■ TASK PROMPT ■
Provide the number of lines in the material containing the word "galériában", with nothing added.

——————————

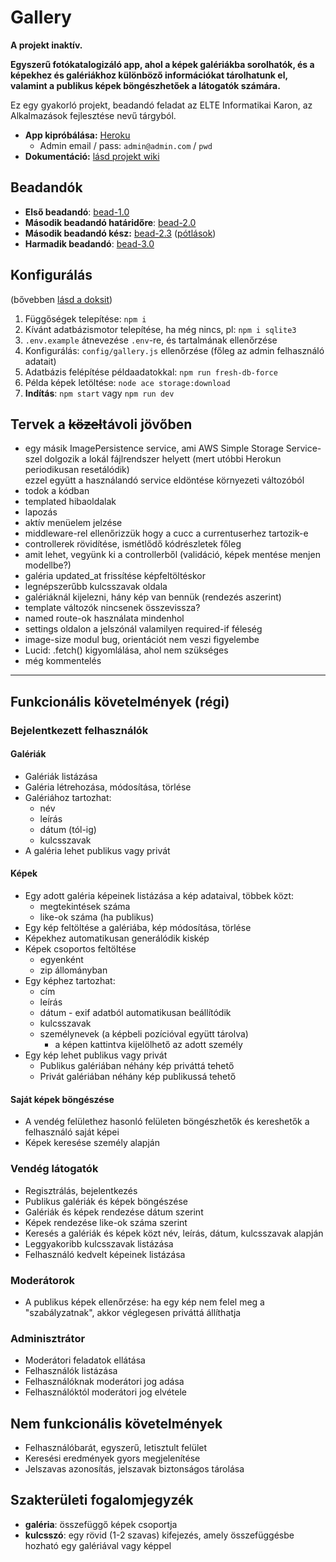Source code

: # Gallery

**A projekt inaktív.**

**Egyszerű fotókatalogizáló app, ahol a képek galériákba sorolhatók, és a képekhez és galériákhoz különböző információkat tárolhatunk el, valamint a publikus képek böngészhetőek a látogatók számára.**

Ez egy gyakorló projekt, beadandó feladat az ELTE Informatikai Karon, az Alkalmazások fejlesztése nevű tárgyból.

* **App kipróbálása:** [Heroku](https://gallery-elteik.herokuapp.com/)
   - Admin email / pass: `admin@admin.com` / `pwd`
* **Dokumentáció:** [lásd projekt wiki](https://github.com/KisGabo/gallery-elteik/wiki)

## Beadandók

* **Első beadandó**: [bead-1.0](https://github.com/KisGabo/gallery-elteik/tree/bead-1.0)
* **Második beadandó határidőre**: [bead-2.0](https://github.com/KisGabo/gallery-elteik/tree/bead-2.0)
* **Második beadandó kész:** [bead-2.3](https://github.com/KisGabo/gallery-elteik/tree/bead-2.3)
  ([pótlások](https://github.com/KisGabo/gallery-elteik/wiki/P%C3%B3tl%C3%A1sok))
* **Harmadik beadandó**: [bead-3.0](https://github.com/KisGabo/gallery-elteik/tree/bead-3.0)

## Konfigurálás
(bővebben [lásd a doksit](https://github.com/KisGabo/gallery-elteik/wiki/Implement%C3%A1ci%C3%B3#fejleszt%C5%91k%C3%B6rnyezet-fel%C3%A1ll%C3%ADt%C3%A1sa))

1. Függőségek telepítése: `npm i`
2. Kívánt adatbázismotor telepítése, ha még nincs, pl: `npm i sqlite3`
3. `.env.example` átnevezése `.env`-re, és tartalmának ellenőrzése
4. Konfigurálás: `config/gallery.js` ellenőrzése (főleg az admin felhasználó adatait)
5. Adatbázis felépítése példaadatokkal: `npm run fresh-db-force`
6. Példa képek letöltése: `node ace storage:download`
7. **Indítás**: `npm start` vagy `npm run dev`

## Tervek a ~~közel~~távoli jövőben

- egy másik ImagePersistence service, ami AWS Simple Storage Service-szel dolgozik a lokál fájlrendszer helyett (mert utóbbi Herokun periodikusan resetálódik)  
  ezzel együtt a használandó service eldöntése környezeti változóból
- todok a kódban
- templated hibaoldalak
- lapozás
- aktív menüelem jelzése
- middleware-rel ellenőrizzük hogy a cucc a currentuserhez tartozik-e
- controllerek rövidítése, ismétlődő kódrészletek főleg
- amit lehet, vegyünk ki a controllerből
  (validáció, képek mentése menjen modellbe?)
- galéria updated_at frissítése képfeltöltéskor
- legnépszerűbb kulcsszavak oldala
- galériáknál kijelezni, hány kép van bennük (rendezés aszerint)
- template változók nincsenek összevissza?
- named route-ok használata mindenhol
- settings oldalon a jelszónál valamilyen required-if féleség
- image-size modul bug, orientációt nem veszi figyelembe
- Lucid: .fetch() kigyomlálása, ahol nem szükséges
- még kommentelés

--------------------

## Funkcionális követelmények (régi)

### Bejelentkezett felhasználók

#### Galériák

* Galériák listázása
* Galéria létrehozása, módosítása, törlése
* Galériához tartozhat:
  - név
  - leírás
  - dátum (tól-ig)
  - kulcsszavak
* A galéria lehet publikus vagy privát

#### Képek

* Egy adott galéria képeinek listázása a kép adataival, többek közt:
  - megtekintések száma
  - like-ok száma (ha publikus)
* Egy kép feltöltése a galériába, kép módosítása, törlése
* Képekhez automatikusan generálódik kiskép
* Képek csoportos feltöltése
  - egyenként
  - zip állományban
* Egy képhez tartozhat:
  - cím
  - leírás
  - dátum - exif adatból automatikusan beállítódik
  - kulcsszavak
  - személynevek (a képbeli pozícióval együtt tárolva)
    * a képen kattintva kijelölhető az adott személy
* Egy kép lehet publikus vagy privát
  - Publikus galériában néhány kép priváttá tehető
  - Privát galériában néhány kép publikussá tehető

#### Saját képek böngészése

* A vendég felülethez hasonló felületen böngészhetők és kereshetők a felhasználó saját képei
* Képek keresése személy alapján

### Vendég látogatók

* Regisztrálás, bejelentkezés
* Publikus galériák és képek böngészése
* Galériák és képek rendezése dátum szerint
* Képek rendezése like-ok száma szerint
* Keresés a galériák és képek közt név, leírás, dátum, kulcsszavak alapján
* Leggyakoribb kulcsszavak listázása
* Felhasználó kedvelt képeinek listázása

### Moderátorok

* A publikus képek ellenőrzése: ha egy kép nem felel meg a "szabályzatnak", akkor véglegesen priváttá állíthatja

### Adminisztrátor

* Moderátori feladatok ellátása
* Felhasználók listázása
* Felhasználóknak moderátori jog adása
* Felhasználóktól moderátori jog elvétele

## Nem funkcionális követelmények

* Felhasználóbarát, egyszerű, letisztult felület
* Keresési eredmények gyors megjelenítése
* Jelszavas azonosítás, jelszavak biztonságos tárolása

## Szakterületi fogalomjegyzék

* **galéria**: összefüggő képek csoportja
* **kulcsszó**: egy rövid (1-2 szavas) kifejezés, amely összefüggésbe hozható egy galériával vagy képpel
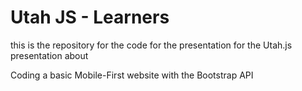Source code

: # Utah JS - Learners

this is the repository for the code for the presentation for the Utah.js presentation about 

Coding a basic Mobile-First website with the Bootstrap API

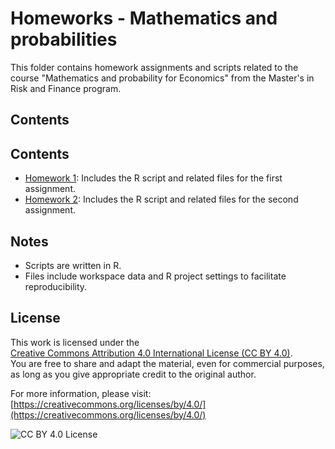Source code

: # Homeworks - Mathematics and probabilities

This folder contains homework assignments and scripts related to the course "Mathematics and probability for Economics" from the Master's in Risk and Finance program.

## Contents

## Contents

- [Homework 1](./Homework%201/): Includes the R script and related files for the first assignment.
- [Homework 2](./Homework%202/): Includes the R script and related files for the second assignment.

## Notes

- Scripts are written in R.
- Files include workspace data and R project settings to facilitate reproducibility.

## License

This work is licensed under the  
[Creative Commons Attribution 4.0 International License (CC BY 4.0)](https://creativecommons.org/licenses/by/4.0/).  
You are free to share and adapt the material, even for commercial purposes, as long as you give appropriate credit to the original author.

For more information, please visit:  
[https://creativecommons.org/licenses/by/4.0/](https://creativecommons.org/licenses/by/4.0/)

![CC BY 4.0 License](https://i.creativecommons.org/l/by/4.0/88x31.png)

——————————

■ OUTPUT FOR THIS TASK ■
2